I decided I wasn't gonna fish the tournament and work on laying the pipes instead, but my wife decided to sign up and fish it with out me. 
Due to more miscommunication on my part, probably because of all the Crown I had Friday night, I found out my BIL wasn't coming on Saturday, so I decided to go play guide for my wife.
We woke up at daylight Saturday morning to hurricane force winds, and when we got to the beach the waves were crashing in the dunes, so we had to go to plan B. Fishing was slow, with little to show but rat reds and puppy drum, but she finally managed a 26 1/2" red. After a few hours the wind layed and the tide went down enough to go down the beach. The water was dirty and full of weed, so we just drank beer and waited for weigh in. There were a lot of solid fish weighed in and my wife ended up taking 2nd place red with her 6lb,15oz fish.
Sunday we layed pipe from daylight until dark, so we didn't get any fish. We woke up at 2am this morning to a huge storm. Normally I wouldn't care, but I had 220' of 4" sewer line that had to be inspected this morning before I could back fill it, and with the 4" of ran we got, I had a massive mess to deal with today. Despite having to spend hours bailing out my ditch and re- leveling the pipe, it passed inspection and we had it back filled by 1:30.
When my wife got home from work we decided to run down to the beach to see if the storm washed up anything good. While my wife was beach combing I threw out a rod. As soon as I put it in the rod holder a bull shark took off with it. We caught a few more sharks then called it a day.
All in all it was a good weekend. I also got to meet a bunch of great people who read my posts. It's always good to meet people in person who have benefited from the advice I share.

P.S.
I'm gonna try to take what I do to the next level. There are hint's in a couple of the pictures. I'll see if anyone figures out what it is.


----------



## sharkchum (Feb 10, 2012)

.


----------



## sharkchum (Feb 10, 2012)

..


----------



## sharkchum (Feb 10, 2012)

Mia pup even caught shark


----------



## sharkchum (Feb 10, 2012)

.......


----------



## sharkchum (Feb 10, 2012)

........


----------



## sharkchum (Feb 10, 2012)

Caught a drum with a stingray barb n the roof of its mouth.
What a mess.
Watch those shark tails.
A "RED FISH" someone weighed in, funnest thing I've seen at a tournament.


----------



## Sgrem (Oct 5, 2005)

Gonna start packaging your own ready made fishing leaders.


----------



## Garzas23 (Aug 11, 2010)

Wow nice catches! Id buy some leaders from ya!


----------



## POC Fishin' Gal (Nov 20, 2009)

photographer...............all great pics as usual! Thanks for taking the time to post. Always very entertaining, and it's great to have you back!


----------



## Castaway2 (Aug 8, 2013)

Nice finally meeting you saturday.... hope that beer stayed cold til noon. lol. 
Clint


----------



## sharkchum (Feb 10, 2012)

sgrem said:


> Gonna start packaging your own ready made fishing leaders.
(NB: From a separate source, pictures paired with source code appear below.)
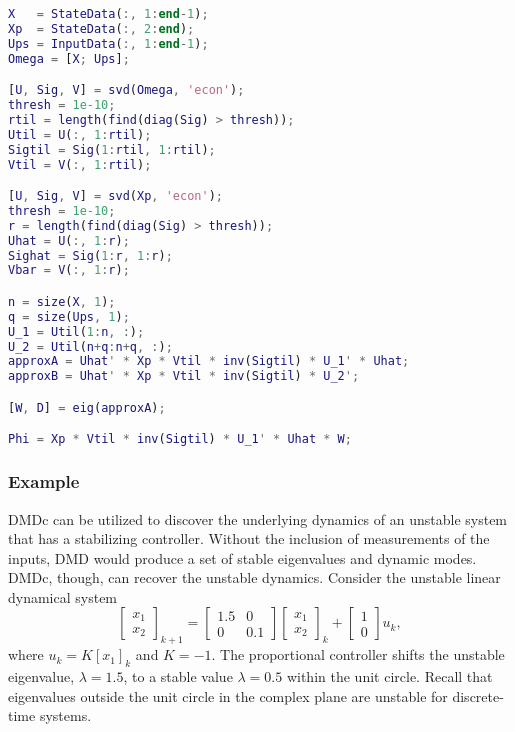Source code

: \documentclass{article}
\begin{document}
\begin{lstlisting}[language=Matlab, caption={}]
X   = StateData(:, 1:end-1);
Xp  = StateData(:, 2:end);
Ups = InputData(:, 1:end-1);
Omega = [X; Ups];

[U, Sig, V] = svd(Omega, 'econ');
thresh = 1e-10;
rtil = length(find(diag(Sig) > thresh));
Util = U(:, 1:rtil);
Sigtil = Sig(1:rtil, 1:rtil);
Vtil = V(:, 1:rtil);

[U, Sig, V] = svd(Xp, 'econ');
thresh = 1e-10;
r = length(find(diag(Sig) > thresh));
Uhat = U(:, 1:r);
Sighat = Sig(1:r, 1:r);
Vbar = V(:, 1:r);

n = size(X, 1);
q = size(Ups, 1);
U_1 = Util(1:n, :);
U_2 = Util(n+q:n+q, :);
approxA = Uhat' * Xp * Vtil * inv(Sigtil) * U_1' * Uhat;
approxB = Uhat' * Xp * Vtil * inv(Sigtil) * U_2';

[W, D] = eig(approxA);

Phi = Xp * Vtil * inv(Sigtil) * U_1' * Uhat * W;
\end{lstlisting}

\vspace{1cm}

\subsubsection*{Example}

\vspace{1cm}

DMDc can be utilized to discover the underlying dynamics of an unstable system that
has a stabilizing controller. Without the inclusion of measurements of the inputs,
DMD would produce a set of stable eigenvalues and dynamic modes. DMDc, though,
can recover the unstable dynamics. Consider the unstable linear dynamical system
\[
    \begin{bmatrix} x_1 \\ x_2 \end{bmatrix}_{k+1}
    =
    \begin{bmatrix} 1.5 & 0 \\ 0 & 0.1 \end{bmatrix}
    \begin{bmatrix} x_1 \\ x_2 \end{bmatrix}_k
    +
    \begin{bmatrix} 1 \\ 0 \end{bmatrix} u_k, 
\]
where $u_k = K[x_1]_k$ and $K=-1$.  
The proportional controller shifts the unstable eigenvalue, $\lambda = 1.5$, 
to a stable value $\lambda = 0.5$ within the unit circle. 
Recall that eigenvalues outside the unit circle in the complex plane are unstable 
for discrete-time systems.  
\end{document}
Nope, I've already been doing that.

Sent from my SM-G965U using Tapatalk


----------



## sharkchum (Feb 10, 2012)

POC Fishin' Gal said:


> photographer...............all great pics as usual! Thanks for taking the time to post. Always very entertaining, and it's great to have you back!
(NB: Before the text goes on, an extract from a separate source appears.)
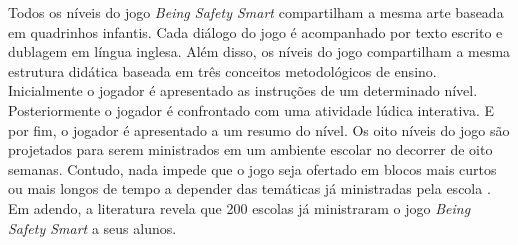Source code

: 
Todos os níveis do jogo \textit{Being Safety Smart} compartilham a mesma arte baseada em quadrinhos infantis. Cada diálogo do jogo é acompanhado por texto escrito e dublagem em língua inglesa. Além disso, os níveis do jogo compartilham a mesma estrutura didática baseada em três conceitos metodológicos de ensino. Inicialmente o jogador é apresentado as instruções de um determinado nível. Posteriormente o jogador é confrontado com uma atividade lúdica interativa. E por fim, o jogador é apresentado a um resumo do nível. Os oito níveis do jogo são projetados para serem ministrados em um ambiente escolar no decorrer de oito semanas. Contudo, nada impede que o jogo seja ofertado em blocos mais curtos ou mais longos de tempo a depender das temáticas já ministradas pela escola \cite{jones2010being}. Em adendo, a literatura revela que 200 escolas já ministraram o jogo \textit{Being Safety Smart} a seus alunos.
No, but your on the right track.

Sent from my SM-G965U using Tapatalk


----------



## sharkchum (Feb 10, 2012)

Castaway2 said:


> Nice finally meeting you saturday.... hope that beer stayed cold til noon. lol.
> 
> Clint


You to, and thanks for the beer. You need to bring the family down to the beach one day and catch some fish.
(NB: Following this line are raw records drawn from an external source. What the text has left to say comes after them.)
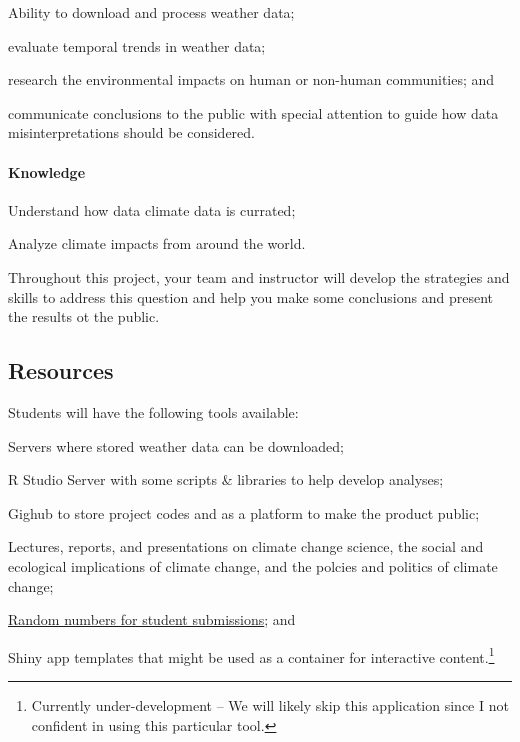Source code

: \documentclass{article}\usepackage[]{graphicx}\usepackage[]{color}
\newenvironment{itemize*}%
  {\begin{itemize}%
    \setlength{\itemsep}{0pt}%
    \setlength{\parskip}{0pt}}%
  {\end{itemize}}
\begin{document}
\begin{itemize*}
  \item Ability to download and process weather data;
  \item evaluate temporal trends in weather data;
  \item research the environmental impacts on human or non-human communities; and
  \item communicate conclusions to the public with special attention to guide how data misinterpretations should be considered.
\end{itemize*}

\paragraph{Knowledge}
\begin{itemize*}
  \item Understand how data climate data is currated;
  \item Analyze climate impacts from around the world.
\end{itemize*}

Throughout this project, your team and instructor will develop the strategies and skills to address this question and help you make some conclusions and present the results ot the public.

\subsection{Resources}

Students will have the following tools available:

\begin{itemize*}
  \item Servers where stored weather data can be downloaded;
  \item R Studio Server with some scripts \& libraries to help develop analyses;
  \item Gighub to store project codes and as a platform to make the product public;
  \item Lectures, reports, and presentations on climate change science, the social and ecological implications of climate change, and the polcies and politics of climate change;
  \item \href{https://github.com/marclos/Climate_Change_Narratives/raw/master/Admin/RandomNumbers.pdf}{Random numbers for student submissions}; and
  \item Shiny app templates that might be used as a container for interactive content.\footnote{Currently under-development -- We will likely skip this application since I not confident in using this particular tool.}
\end{itemize*}
\end{document}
Sent from my SM-G965U using Tapatalk


----------



## troutsupport (May 22, 2006)

'Shark Chum Life' ... that's awesome... you need a logo ... would it be you with shark on it or the backhoe pulling in a shark or ??? 

good pic johnny


----------



## fishinganimal (Mar 30, 2006)

Coastal Clothing Line


----------



## Sgrem (Oct 5, 2005)

Surf fishing guide for dogs.


----------



## fishinganimal (Mar 30, 2006)

New Company name. Nothing Like Laying That Pipe? LOL


----------



## sharkchum (Feb 10, 2012)

troutsupport said:


> 'Shark Chum Life' ... that's awesome... you need a logo ... would it be you with shark on it or the backhoe pulling in a shark or ???
> 
> good pic johnny


I'm working on a logo.









Sent from my SM-G965U using Tapatalk


----------



## sharkchum (Feb 10, 2012)

fishinganimal said:


> Coastal Clothing Line


I wish, maybe one day.

Sent from my SM-G965U using Tapatalk


----------



## Totally Tuna (Apr 13, 2006)

Gotcha a new Camera? Nice pictures.


----------



## sharkchum (Feb 10, 2012)

fishinganimal said:


> New Company name. Nothing Like Laying That Pipe? LOL


No, it has nothing to do with actual work.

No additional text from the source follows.